Star Republic: Guide for Biologists

Data analysis --- missing data fill-in

1. cDNA or oligo arrays frequently have data points that are poor quality. These noisy data points are usually flagged and removed from the dataset.

2. Many statistics algorithms are not designed to handle missing data.

3. To run these algorithms, missing data must be filled in with a calculated guess that should have a minimal impact on the analytic results.

4. Three options are frequently used:

A. Fill in missing data with 0 for ratio data in log scale (log (R/G) ) and 1 for ratio data in unlog scale (R/G). This is equivalent in assuming that the gene's expression doesn't change relative to the control. Since expression of the great majority of genes don't change, this is a reasonable assumption.

B. Column (array) mean --- Fill in missing data with the average expression level of all the genes on the same array.
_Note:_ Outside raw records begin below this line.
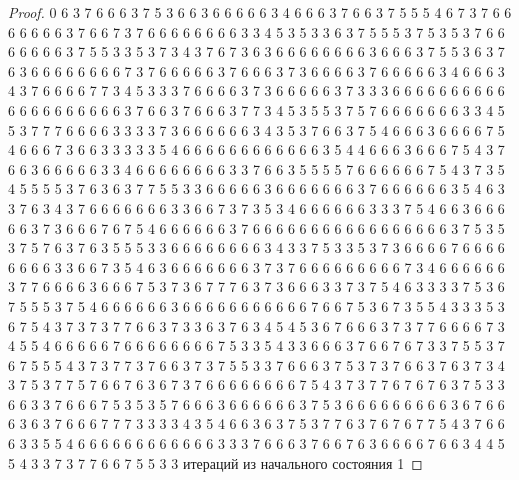 \begin{proof}
	0 6 3 7 6 6 6 3 7 5 3 6 6 3 6 6 6 6 6 3 4 6 6 6 3 7 6 6 3 7 5 5 5 4 6 7 3 7 6 6 6 6 6 6 6 3 7 6 6 7 3 7 6 6 6 6 6 6 6 6 3 3 4 5 3 5 3 3 6 3 7 5 5 5 3 7 5 3 5 3 7 6 6 6 6 6 6 6 3 7 5 5 3 3 5 3 7 3 4 3 7 6 7 3 6 3 6 6 6 6 6 6 6 6 3 6 6 6 3 7 5 5 3 6 3 7 6 3 6 6 6 6 6 6 6 6 7 3 7 6 6 6 6 6 3 7 6 6 6 3 7 3 6 6 6 6 3 7 6 6 6 6 6 3 4 6 6 6 3 4 3 7 6 6 6 6 7 7 3 4 5 3 3 3 7 6 6 6 6 3 7 3 6 6 6 6 6 3 7 3 3 3 6 6 6 6 6 6 6 6 6 6 6 6 6 6 6 6 6 6 6 6 3 7 6 6 3 7 6 6 6 3 7 7 3 4 5 3 5 5 3 7 5 7 6 6 6 6 6 6 6 3 3 4 5 5 3 7 7 7 6 6 6 6 3 3 3 3 7 3 6 6 6 6 6 6 3 4 3 5 3 7 6 6 3 7 5 4 6 6 6 3 6 6 6 6 7 5 4 6 6 6 7 3 6 6 3 3 3 3 3 5 4 6 6 6 6 6 6 6 6 6 6 6 6 3 5 4 4 6 6 6 3 6 6 6 7 5 4 3 7 6 6 3 6 6 6 6 6 3 3 4 6 6 6 6 6 6 6 6 3 3 7 6 6 3 5 5 5 5 7 6 6 6 6 6 6 7 5 4 3 7 3 5 4 5 5 5 5 3 7 6 3 6 3 7 7 5 5 3 3 6 6 6 6 6 3 6 6 6 6 6 6 6 3 7 6 6 6 6 6 6 3 5 4 6 3 3 7 6 3 4 3 7 6 6 6 6 6 6 6 3 3 6 6 7 3 7 3 5 3 4 6 6 6 6 6 6 3 3 3 7 5 4 6 6 3 6 6 6 6 6 3 7 3 6 6 6 7 6 7 5 4 6 6 6 6 6 6 3 7 6 6 6 6 6 6 6 6 6 6 6 6 6 6 6 6 6 3 7 5 3 5 3 7 5 7 6 3 7 6 3 5 5 5 3 3 6 6 6 6 6 6 6 6 3 4 3 3 7 5 3 3 5 3 7 3 6 6 6 6 7 6 6 6 6 6 6 6 6 3 3 6 6 7 3 5 4 6 3 6 6 6 6 6 6 6 3 7 3 7 6 6 6 6 6 6 6 6 6 7 3 4 6 6 6 6 6 6 3 7 7 6 6 6 6 3 6 6 6 7 5 3 7 3 6 7 7 7 6 3 7 3 6 6 6 3 3 7 3 7 5 4 6 3 3 3 3 7 5 3 6 7 5 5 5 3 7 5 4 6 6 6 6 6 6 3 6 6 6 6 6 6 6 6 6 6 6 7 6 6 7 5 3 6 7 3 5 5 4 3 3 3 5 3 6 7 5 4 3 7 3 7 3 7 7 6 6 3 7 3 3 6 3 7 6 3 4 5 4 5 3 6 7 6 6 6 3 7 3 7 7 6 6 6 6 7 3 4 5 5 4 6 6 6 6 6 7 6 6 6 6 6 6 6 6 7 5 3 3 5 4 3 3 6 6 6 3 7 6 6 7 6 7 3 3 7 5 5 3 7 6 7 5 5 5 4 3 7 3 7 7 3 7 6 6 3 7 3 7 5 5 3 3 7 6 6 6 3 7 5 3 7 3 7 6 6 3 7 6 3 7 3 4 3 7 5 3 7 7 5 7 6 6 7 6 3 6 7 3 7 6 6 6 6 6 6 6 6 7 5 4 3 7 3 7 7 6 7 6 7 6 3 7 5 3 3 6 6 3 3 7 6 6 6 7 5 3 5 3 5 7 6 6 6 3 6 6 6 6 6 6 3 7 5 3 6 6 6 6 6 6 6 6 6 3 6 7 6 6 6 3 6 3 7 6 6 6 7 7 7 3 3 3 3 4 3 5 4 6 6 3 6 3 7 5 3 7 7 6 3 7 6 7 6 7 7 5 4 3 7 6 6 6 3 3 5 5 4 6 6 6 6 6 6 6 6 6 6 6 6 3 3 3 7 6 6 6 3 7 6 6 7 6 3 6 6 6 6 7 6 6 3 4 4 5 5 4 3 3 7 3 7 7 6 6 7 5 5 3 3 
	\newline
	 итераций из начального состояния 1
	\newline

\end{proof}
C. Row (gene) mean --- Fill in missing data with the average expression level of all the samples for the same spot.

5. When similarity is measured by Perason correlation. Fill in with column mean or row mean has an interesting effect:

As long as sample-sample correlation is concerned, fill in with column (array) mean is equivalent to ignoring the missing data.

As long as gene-gene correlation is concerned, fill in with row (gene) mean is equivalent to ignoring the missing data.

6. The above data fill-in options are provided in MicroHelper.

7. For more sophisticated missing data fill-in options, consult a statistician.